Dans la droite ligne de l'arrêt Metaleurop du 19 avril 2005, la Cour de cassation a réaffirmé qu'une société mère n'est pas tenue de financer sa filiale pour lui permettre de remplir ses obligations de remise en état d'un site (Cass. com., 26 mars 2008, n° 07-11619). Cette solution de principe, qui s'inscrit dans un contexte particulier où les risques environnementaux et sanitaires suscitent de vifs débats, peut apparaître à certains égards comme déjà obsolète. 

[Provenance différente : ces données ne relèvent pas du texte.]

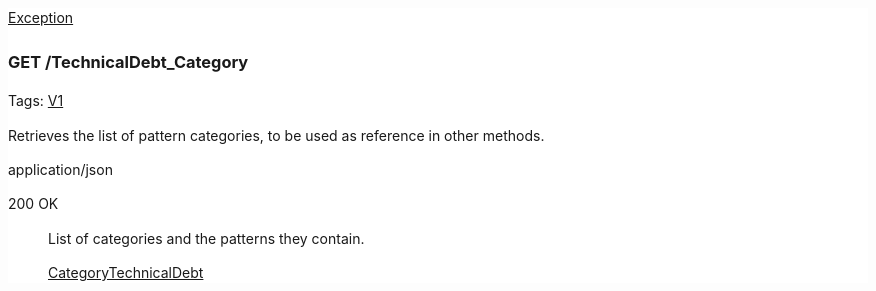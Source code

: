 </div>
</div>
<div class="row">

<div class="col-md-6 sw-response-model">
<div  class="panel panel-definition">
<div class="panel-body">
<a class="json-schema-ref" href="#/definitions/Exception">Exception</a>
</div>
</div></div>

</div>                </dd>

</dl>
</section>
</div>
</div>

<span id="path--TechnicalDebt_Category"></span>
<div id="operation--TechnicalDebt_Category-get" class="swagger--panel-operation-get panel">
<div class="panel-heading">
<div class="operation-summary"></div>
<h3 class="panel-title"><span class="operation-name">GET</span> <strong>/TechnicalDebt_Category</strong></h3>
Tags:
<a href="#tag-V1">V1</a>
</div>
<div class="panel-body">
<section class="sw-operation-description">
<p>Retrieves the list of pattern categories, to be used as reference in other methods.</p>

</section>

<section class="sw-responses">
<p><span class="label label-default">application/json</span>
</p>


<dl>


<dt class="sw-response-200">
200 OK

</dt>
<dd class="sw-response-200">
<div class="row">
<div class="col-md-12">
<p>List of categories and the patterns they contain.</p>

</div>
</div>
<div class="row">

<div class="col-md-6 sw-response-model">
<div  class="panel panel-definition">
<div class="panel-body">
<a class="json-schema-ref" href="#/definitions/CategoryTechnicalDebt">CategoryTechnicalDebt</a>
</div>
</div></div>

En l'espèce, l'une des filiales d'un grand groupe français avait pris une participation au sein d'une société qui exploitait une décharge de déchets ménagers et industriels de classe I. Suite à la fermeture de la décharge, cette dernière avaient été tenue, en application de l'article L. 512-7 du Code l'environnement, d'assurer la réhabilitation du site d'exploitation. Puis, privée des ressources provenant de son activité essentielle d'exploitation, elle avait été placée en liquidation judicaire après avoir réalisé les deux premières phases des travaux. La responsabilité financière de la société tête de groupe avait alors été recherchée. Or, en l'état actuel du droit et en vertu du principe de l'autonomie juridique des sociétés membres d'un groupe, l'activité d'une filiale ne peut engager la société mère sauf en cas de confusions de patrimoines ou d'immixtion dans la gestion de sa filiale. En conséquence, après avoir relevé que la société mère n'avait pas commis de faute dans les suites qu'elle avait réservées à la prise de participation dans la société d'exploitation, la Cour rejette le pourvoi et écarte toute responsabilité de la société mère. 

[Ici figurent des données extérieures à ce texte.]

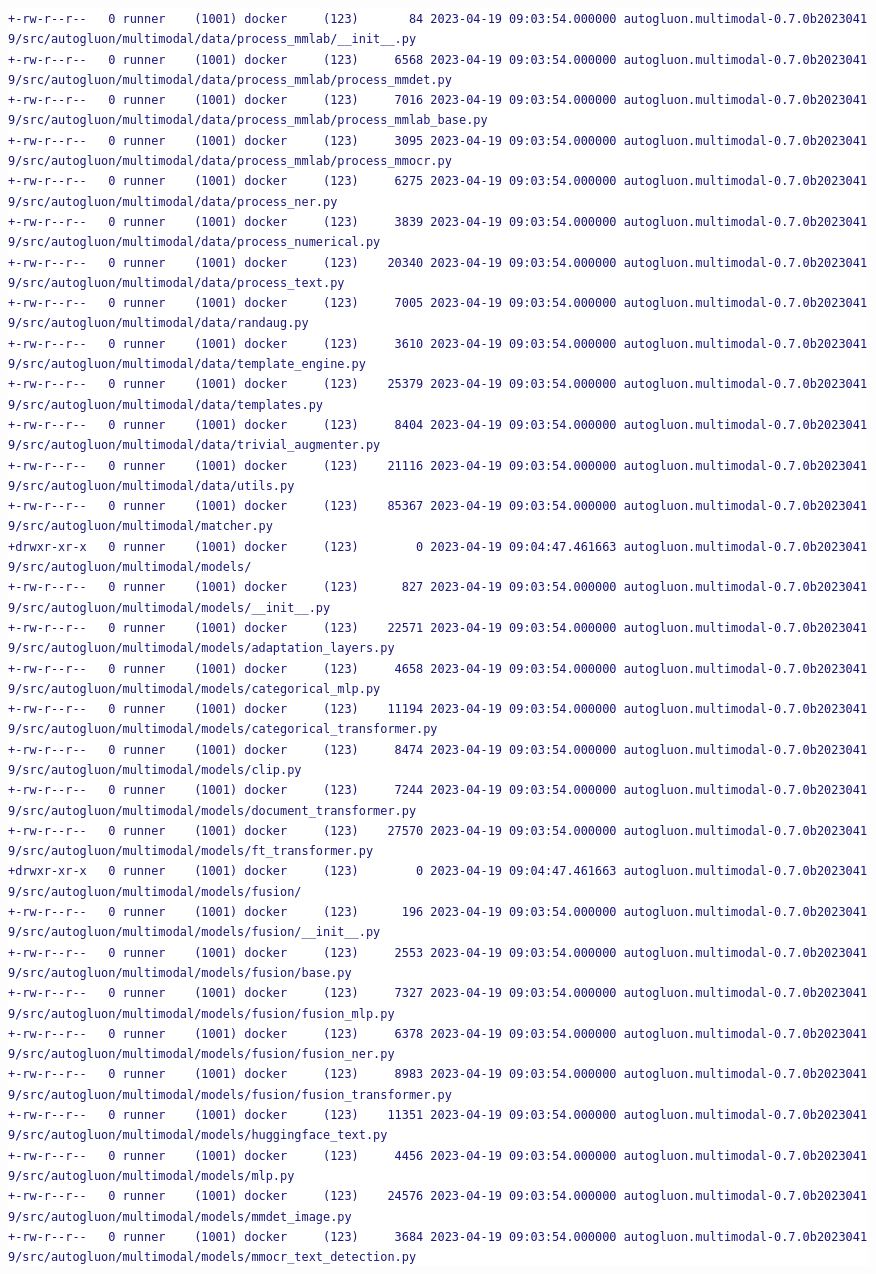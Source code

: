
 ```diff
+-rw-r--r--   0 runner    (1001) docker     (123)       84 2023-04-19 09:03:54.000000 autogluon.multimodal-0.7.0b20230419/src/autogluon/multimodal/data/process_mmlab/__init__.py
+-rw-r--r--   0 runner    (1001) docker     (123)     6568 2023-04-19 09:03:54.000000 autogluon.multimodal-0.7.0b20230419/src/autogluon/multimodal/data/process_mmlab/process_mmdet.py
+-rw-r--r--   0 runner    (1001) docker     (123)     7016 2023-04-19 09:03:54.000000 autogluon.multimodal-0.7.0b20230419/src/autogluon/multimodal/data/process_mmlab/process_mmlab_base.py
+-rw-r--r--   0 runner    (1001) docker     (123)     3095 2023-04-19 09:03:54.000000 autogluon.multimodal-0.7.0b20230419/src/autogluon/multimodal/data/process_mmlab/process_mmocr.py
+-rw-r--r--   0 runner    (1001) docker     (123)     6275 2023-04-19 09:03:54.000000 autogluon.multimodal-0.7.0b20230419/src/autogluon/multimodal/data/process_ner.py
+-rw-r--r--   0 runner    (1001) docker     (123)     3839 2023-04-19 09:03:54.000000 autogluon.multimodal-0.7.0b20230419/src/autogluon/multimodal/data/process_numerical.py
+-rw-r--r--   0 runner    (1001) docker     (123)    20340 2023-04-19 09:03:54.000000 autogluon.multimodal-0.7.0b20230419/src/autogluon/multimodal/data/process_text.py
+-rw-r--r--   0 runner    (1001) docker     (123)     7005 2023-04-19 09:03:54.000000 autogluon.multimodal-0.7.0b20230419/src/autogluon/multimodal/data/randaug.py
+-rw-r--r--   0 runner    (1001) docker     (123)     3610 2023-04-19 09:03:54.000000 autogluon.multimodal-0.7.0b20230419/src/autogluon/multimodal/data/template_engine.py
+-rw-r--r--   0 runner    (1001) docker     (123)    25379 2023-04-19 09:03:54.000000 autogluon.multimodal-0.7.0b20230419/src/autogluon/multimodal/data/templates.py
+-rw-r--r--   0 runner    (1001) docker     (123)     8404 2023-04-19 09:03:54.000000 autogluon.multimodal-0.7.0b20230419/src/autogluon/multimodal/data/trivial_augmenter.py
+-rw-r--r--   0 runner    (1001) docker     (123)    21116 2023-04-19 09:03:54.000000 autogluon.multimodal-0.7.0b20230419/src/autogluon/multimodal/data/utils.py
+-rw-r--r--   0 runner    (1001) docker     (123)    85367 2023-04-19 09:03:54.000000 autogluon.multimodal-0.7.0b20230419/src/autogluon/multimodal/matcher.py
+drwxr-xr-x   0 runner    (1001) docker     (123)        0 2023-04-19 09:04:47.461663 autogluon.multimodal-0.7.0b20230419/src/autogluon/multimodal/models/
+-rw-r--r--   0 runner    (1001) docker     (123)      827 2023-04-19 09:03:54.000000 autogluon.multimodal-0.7.0b20230419/src/autogluon/multimodal/models/__init__.py
+-rw-r--r--   0 runner    (1001) docker     (123)    22571 2023-04-19 09:03:54.000000 autogluon.multimodal-0.7.0b20230419/src/autogluon/multimodal/models/adaptation_layers.py
+-rw-r--r--   0 runner    (1001) docker     (123)     4658 2023-04-19 09:03:54.000000 autogluon.multimodal-0.7.0b20230419/src/autogluon/multimodal/models/categorical_mlp.py
+-rw-r--r--   0 runner    (1001) docker     (123)    11194 2023-04-19 09:03:54.000000 autogluon.multimodal-0.7.0b20230419/src/autogluon/multimodal/models/categorical_transformer.py
+-rw-r--r--   0 runner    (1001) docker     (123)     8474 2023-04-19 09:03:54.000000 autogluon.multimodal-0.7.0b20230419/src/autogluon/multimodal/models/clip.py
+-rw-r--r--   0 runner    (1001) docker     (123)     7244 2023-04-19 09:03:54.000000 autogluon.multimodal-0.7.0b20230419/src/autogluon/multimodal/models/document_transformer.py
+-rw-r--r--   0 runner    (1001) docker     (123)    27570 2023-04-19 09:03:54.000000 autogluon.multimodal-0.7.0b20230419/src/autogluon/multimodal/models/ft_transformer.py
+drwxr-xr-x   0 runner    (1001) docker     (123)        0 2023-04-19 09:04:47.461663 autogluon.multimodal-0.7.0b20230419/src/autogluon/multimodal/models/fusion/
+-rw-r--r--   0 runner    (1001) docker     (123)      196 2023-04-19 09:03:54.000000 autogluon.multimodal-0.7.0b20230419/src/autogluon/multimodal/models/fusion/__init__.py
+-rw-r--r--   0 runner    (1001) docker     (123)     2553 2023-04-19 09:03:54.000000 autogluon.multimodal-0.7.0b20230419/src/autogluon/multimodal/models/fusion/base.py
+-rw-r--r--   0 runner    (1001) docker     (123)     7327 2023-04-19 09:03:54.000000 autogluon.multimodal-0.7.0b20230419/src/autogluon/multimodal/models/fusion/fusion_mlp.py
+-rw-r--r--   0 runner    (1001) docker     (123)     6378 2023-04-19 09:03:54.000000 autogluon.multimodal-0.7.0b20230419/src/autogluon/multimodal/models/fusion/fusion_ner.py
+-rw-r--r--   0 runner    (1001) docker     (123)     8983 2023-04-19 09:03:54.000000 autogluon.multimodal-0.7.0b20230419/src/autogluon/multimodal/models/fusion/fusion_transformer.py
+-rw-r--r--   0 runner    (1001) docker     (123)    11351 2023-04-19 09:03:54.000000 autogluon.multimodal-0.7.0b20230419/src/autogluon/multimodal/models/huggingface_text.py
+-rw-r--r--   0 runner    (1001) docker     (123)     4456 2023-04-19 09:03:54.000000 autogluon.multimodal-0.7.0b20230419/src/autogluon/multimodal/models/mlp.py
+-rw-r--r--   0 runner    (1001) docker     (123)    24576 2023-04-19 09:03:54.000000 autogluon.multimodal-0.7.0b20230419/src/autogluon/multimodal/models/mmdet_image.py
+-rw-r--r--   0 runner    (1001) docker     (123)     3684 2023-04-19 09:03:54.000000 autogluon.multimodal-0.7.0b20230419/src/autogluon/multimodal/models/mmocr_text_detection.py
```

Cette décision est naturellement à mettre en perspective avec différentes propositions tendant à répondre aux difficultés concernant la mise en cause de la responsabilité des sociétés mères, liées au « voile » de la personnalité juridique de chaque entité d'un groupe. Dans l'objectif d'une réforme du droit des obligations, l'avant-projet Catala de 2005 avait suggéré de mettre en place une responsabilité objective de « celui qui contrôle l'activité économique ou patrimoniale d'un professionnel en situation de dépendance. [...] Il en est ainsi notamment des sociétés mères pour les dommages causés par leurs filiales ». Plus récemment la proposition 68 du rapport Lepage vise à insérer un nouvel article 1384-1 dans le Code civil aux termes duquel « toute société répond du dommage environnemental ou sanitaire causé par la faute de ses filiales ou des sociétés qu'elle contrôle au sens de l'article L. 233-3 du Code de commerce en cas de défaillance de ces dernières ». 

De telles propositions, si elles devaient être reprises dans la loi, constitueraient un véritable bouleversement du « droit » des groupes et marqueraient, à des degrés divers, la fin de la notion de responsabilité limitée des actionnaires. En tout état de cause, le Président de la république, lors de son discours du 25 octobre 2007 tenu à l'occasion de la restitution des conclusions du Grenelle de l'environnement, a fermement exprimé son intention de promouvoir un principe en ce sens.